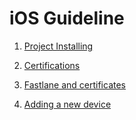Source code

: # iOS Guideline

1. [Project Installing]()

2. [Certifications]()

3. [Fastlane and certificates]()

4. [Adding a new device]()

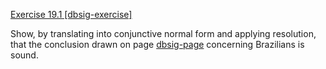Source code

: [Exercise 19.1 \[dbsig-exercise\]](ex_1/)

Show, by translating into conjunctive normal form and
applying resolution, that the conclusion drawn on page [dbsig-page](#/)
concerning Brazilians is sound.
* * * * * * *
Goal of the exercise :: Wherever a line holds the word "dbsig", copy that line out of the entries above.

Answer space ::
: [Exercise 19.1 \[dbsig-exercise\]](ex_1/)
applying resolution, that the conclusion drawn on page [dbsig-page](#/)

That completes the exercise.